Estimation of Vegetation Productivity Using a Landsat 8 Time Series in a Heavily Urbanized Area, Central China

Abstract

Estimating the net primary production (NPP) of vegetation is essential for eco-environment conservation and carbon cycle research. Remote sensing techniques, combined with algorithm models, have been proven to be promising methods for NPP estimation. High-precision and real-time NPP monitoring in heterogeneous areas requires high spatio-temporal resolution remote sensing data, which are not easy to acquire by single remote sensors, especially in cloudy weather. This study proposes to fuse images of different sensors to provide high spatio-temporal resolution data for NPP estimation in cloud-prone areas. Firstly, the time series Normalized Difference Vegetation Index (NDVI) with a spatial resolution of 30 m and a temporal resolution of 16 days, are obtained by the enhanced spatial and temporal adaptive reflectance fusion model (ESTARFM).

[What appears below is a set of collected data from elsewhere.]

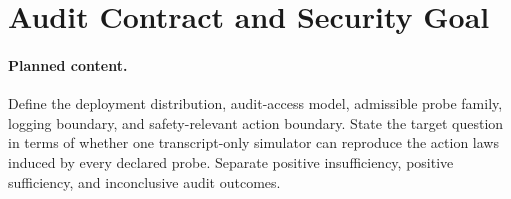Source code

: \section{Audit Contract and Security Goal}
\label{sec:audit-contract}

\paragraph{Planned content.}
Define the deployment distribution, audit-access model, admissible probe
family, logging boundary, and safety-relevant action boundary. State the target
question in terms of whether one transcript-only simulator can reproduce the
action laws induced by every declared probe. Separate positive insufficiency,
positive sufficiency, and inconclusive audit outcomes.
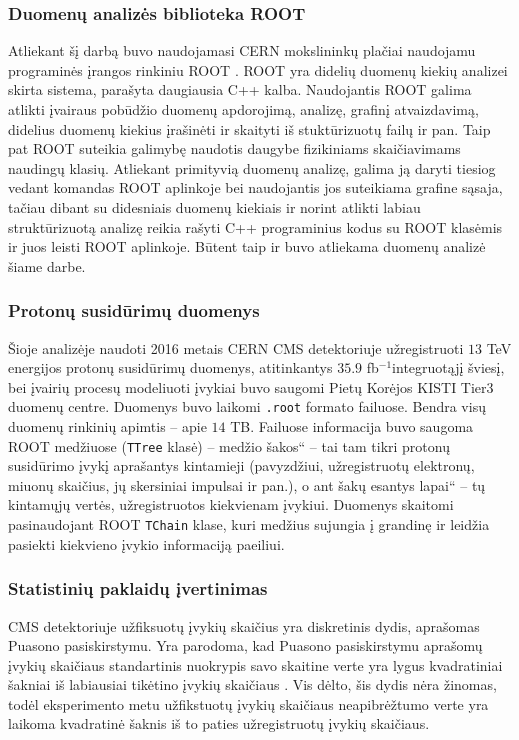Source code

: \documentclass[a4paper, 12pt]{article}
\newcommand{\ttt}[1]{\texttt{#1}}
\newcommand{\ltq}[1]{{\quotedblbase{}#1\textquotedblleft{}}}
\newcommand{\invfb}{fb$^{-1}$}
\newlength\q
\begin{document}
\subsubsection{Duomenų analizės biblioteka ROOT}

Atliekant šį darbą buvo naudojamasi CERN mokslininkų plačiai naudojamu programinės įrangos rinkiniu ROOT \cite{ROOT}.
ROOT yra didelių duomenų kiekių analizei skirta sistema, parašyta daugiausia C++ kalba.
Naudojantis ROOT galima atlikti įvairaus pobūdžio duomenų apdorojimą, analizę, grafinį atvaizdavimą, didelius duomenų
kiekius įrašinėti ir skaityti iš stuktūrizuotų failų ir pan.
Taip pat ROOT suteikia galimybę naudotis daugybe fizikiniams skaičiavimams naudingų klasių.
Atliekant primityvią duomenų analizę, galima ją daryti tiesiog vedant komandas ROOT aplinkoje bei naudojantis jos
suteikiama grafine sąsaja, tačiau dibant su didesniais duomenų kiekiais ir norint atlikti labiau struktūrizuotą analizę
reikia rašyti C++ programinius kodus su ROOT klasėmis ir juos leisti ROOT aplinkoje.
Būtent taip ir buvo atliekama duomenų analizė šiame darbe.

\subsubsection{Protonų susidūrimų duomenys}\label{sec:data}

Šioje analizėje naudoti 2016 metais CERN CMS detektoriuje užregistruoti $13$ TeV energijos protonų susidūrimų duomenys,
atitinkantys $35.9$ \invfb integruotąjį šviesį, bei įvairių procesų modeliuoti įvykiai buvo saugomi Pietų Korėjos KISTI
Tier3 duomenų centre.
Duomenys buvo laikomi \ttt{.root} formato failuose.
Bendra visų duomenų rinkinių apimtis -- apie $14$ TB.
Failuose informacija buvo saugoma ROOT medžiuose (\ttt{TTree} klasė) -- medžio \ltq{šakos} -- tai tam tikri protonų
susidūrimo įvykį aprašantys kintamieji (pavyzdžiui, užregistruotų elektronų, miuonų skaičius, jų skersiniai impulsai ir pan.),
o ant šakų esantys \ltq{lapai} -- tų kintamųjų vertės, užregistruotos kiekvienam įvykiui.
Duomenys skaitomi pasinaudojant ROOT \ttt{TChain} klase, kuri medžius sujungia į grandinę ir leidžia pasiekti kiekvieno įvykio
informaciją paeiliui.

\subsubsection{Statistinių paklaidų įvertinimas}\label{sec:uncertainties}

CMS detektoriuje užfiksuotų įvykių skaičius yra diskretinis dydis, aprašomas Puasono pasiskirstymu.
Yra parodoma, kad Puasono pasiskirstymu aprašomų įvykių skaičiaus standartinis nuokrypis savo skaitine verte yra lygus
kvadratiniai šakniai iš labiausiai tikėtino įvykių skaičiaus \cite{Poisson}.
Vis dėlto, šis dydis nėra žinomas, todėl eksperimento metu užfikstuotų įvykių skaičiaus neapibrėžtumo verte yra laikoma
kvadratinė šaknis iš to paties užregistruotų įvykių skaičiaus.
\end{document}
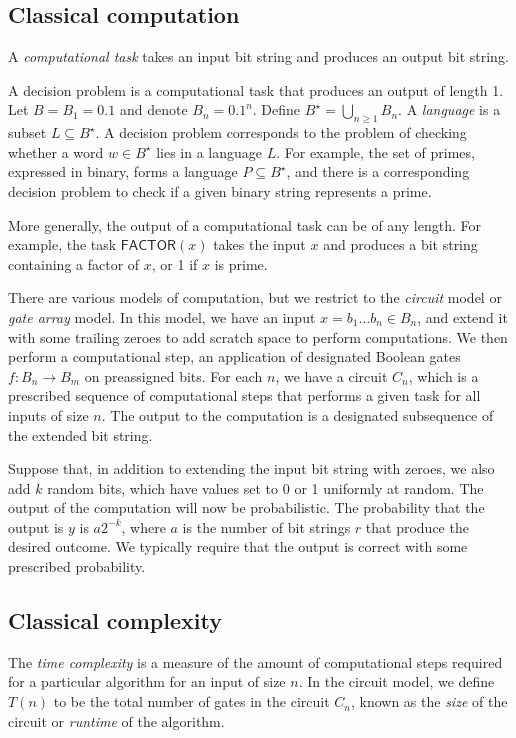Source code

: \subsection{Classical computation}
A \emph{computational task} takes an input bit string and produces an output bit string.

A decision problem is a computational task that produces an output of length 1.
Let \( B = B_1 = \qty{0,1} \) and denote \( B_n = \qty{0,1}^n \).
Define \( B^\star = \bigcup_{n \geq 1} B_n \).
A \emph{language} is a subset \( L \subseteq B^\star \).
A decision problem corresponds to the problem of checking whether a word \( w \in B^\star \) lies in a language \( L \).
For example, the set of primes, expressed in binary, forms a language \( P \subseteq B^\star \), and there is a corresponding decision problem to check if a given binary string represents a prime.

More generally, the output of a computational task can be of any length.
For example, the task \( \mathsf{FACTOR}(x) \) takes the input \( x \) and produces a bit string containing a factor of \( x \), or 1 if \( x \) is prime.

There are various models of computation, but we restrict to the \emph{circuit} model or \emph{gate array} model.
In this model, we have an input \( x = b_1 \dots b_n \in B_n \), and extend it with some trailing zeroes to add scratch space to perform computations.
We then perform a computational step, an application of designated Boolean gates \( f \colon B_n \to B_m \) on preassigned bits.
For each \( n \), we have a circuit \( C_n \), which is a prescribed sequence of computational steps that performs a given task for all inputs of size \( n \).
The output to the computation is a designated subsequence of the extended bit string.

Suppose that, in addition to extending the input bit string with zeroes, we also add \( k \) random bits, which have values set to 0 or 1 uniformly at random.
The output of the computation will now be probabilistic.
The probability that the output is \( y \) is \( a2^{-k} \), where \( a \) is the number of bit strings \( r \) that produce the desired outcome.
We typically require that the output is correct with some prescribed probability.

\subsection{Classical complexity}
The \emph{time complexity} is a measure of the amount of computational steps required for a particular algorithm for an input of size \( n \).
In the circuit model, we define \( T(n) \) to be the total number of gates in the circuit \( C_n \), known as the \emph{size} of the circuit or \emph{runtime} of the algorithm.

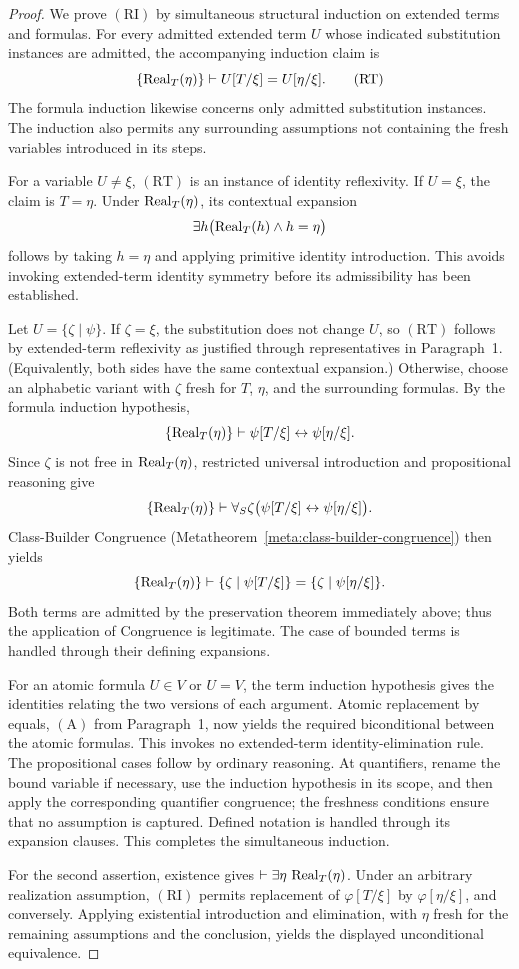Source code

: \begin{proof}
We prove \((\mathrm{RI})\) by simultaneous structural induction on
extended terms and formulas. For every admitted extended term
\(U\) whose indicated substitution instances are admitted,
the accompanying induction claim is
\[
\{\operatorname{Real}_T(\eta)\}\vdash
U[T/\xi]=U[\eta/\xi].
\tag{RT}
\]
The formula induction likewise concerns only admitted
substitution instances. The induction also permits any
surrounding assumptions not containing the fresh variables
introduced in its steps.

For a variable \(U\ne\xi\), \((\mathrm{RT})\) is an instance
of identity reflexivity. If \(U=\xi\), the claim is \(T=\eta\). Under
\(\operatorname{Real}_T(\eta)\), its contextual expansion
\[
\exists h\bigl(\operatorname{Real}_T(h)\land h=\eta\bigr)
\]
follows by taking \(h=\eta\) and applying primitive
identity introduction. This avoids invoking extended-term
identity symmetry before its admissibility has been established.

Let \(U=\{\zeta\mid\psi\}\). If \(\zeta=\xi\), the
substitution does not change \(U\), so \((\mathrm{RT})\)
follows by extended-term reflexivity as justified through
representatives in Paragraph~1. (Equivalently, both sides have
the same contextual expansion.) Otherwise, choose an alphabetic
variant with \(\zeta\) fresh for \(T\), \(\eta\), and the
surrounding formulas. By the formula induction hypothesis,
\[
\{\operatorname{Real}_T(\eta)\}\vdash
\psi[T/\xi]\leftrightarrow\psi[\eta/\xi].
\]
Since \(\zeta\) is not free in \(\operatorname{Real}_T(\eta)\), restricted
universal introduction and propositional reasoning give
\[
\{\operatorname{Real}_T(\eta)\}\vdash
\forall_S\zeta\bigl(
\psi[T/\xi]\leftrightarrow\psi[\eta/\xi]
\bigr).
\]
Class-Builder Congruence
(Metatheorem~\ref{meta:class-builder-congruence}) then yields
\[
\{\operatorname{Real}_T(\eta)\}\vdash
\{\zeta\mid\psi[T/\xi]\}
=
\{\zeta\mid\psi[\eta/\xi]\}.
\]
Both terms are admitted by the preservation theorem immediately
above; thus the application of Congruence is legitimate. The case
of bounded terms is handled through their defining expansions.

For an atomic formula \(U\in V\) or \(U=V\), the term
induction hypothesis gives the identities relating the two
versions of each argument. Atomic replacement by equals,
\((\mathrm{A})\) from Paragraph~1, now yields the required
biconditional between the atomic formulas. This invokes no
extended-term identity-elimination rule. The propositional cases
follow by ordinary reasoning. At quantifiers, rename the bound
variable if necessary, use the induction hypothesis in its scope,
and then apply the corresponding quantifier congruence; the
freshness conditions ensure that no assumption is captured.
Defined notation is handled through its expansion clauses.
This completes the simultaneous induction.

For the second assertion, existence gives
\(\vdash\exists\eta\,\operatorname{Real}_T(\eta)\). Under an arbitrary
realization assumption, \((\mathrm{RI})\) permits replacement
of \(\varphi[T/\xi]\) by \(\varphi[\eta/\xi]\), and
conversely. Applying existential introduction and elimination,
with \(\eta\) fresh for the remaining assumptions and the
conclusion, yields the displayed unconditional equivalence.
\end{proof}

Then, the time series NDVI data, combined with meteorological data are input into an improved Carnegie–Ames–Stanford Approach (CASA) model for NPP estimation. This method is validated by a case study of a heavily urbanized area, in the middle reaches of the Yangtze River in China. The results indicate that the NPP estimated by the fused NDVI data has more detailed spatial information than by using the MODIS data. The results show a strong correlation between the actual Landsat8 NDVI and the fused NDVI images, which means that the accuracy of synthetic NDVI images (a 16 day interval and a 30 m resolution) is reliable, and it can provide superior inputs for accurate estimations of a NPP time series. The correlation coefficient (R) and root mean square error between the NPP, based on the fused NDVI and the measured NPP, are 0.66 and 14.280 g C/(m2·yr), respectively, indicating a good consistency. The small discrepancy is caused by the uncertainties of fused NDVI, measurement errors, conversion errors, and other factors in the CASA model. In this study, we achieved NPP with high spatial and temporal resolutions, which can provide higher accuracies of NPP data for analyzing the carbon cycling heavily urbanized areas, compared with similar studies using mono-temporal NPP data. The spatio-temporal fusion technique is an effective way of generating high spatio-temporal resolution images from different sensors, thereby providing enough data for NPP monitoring in urbanized areas.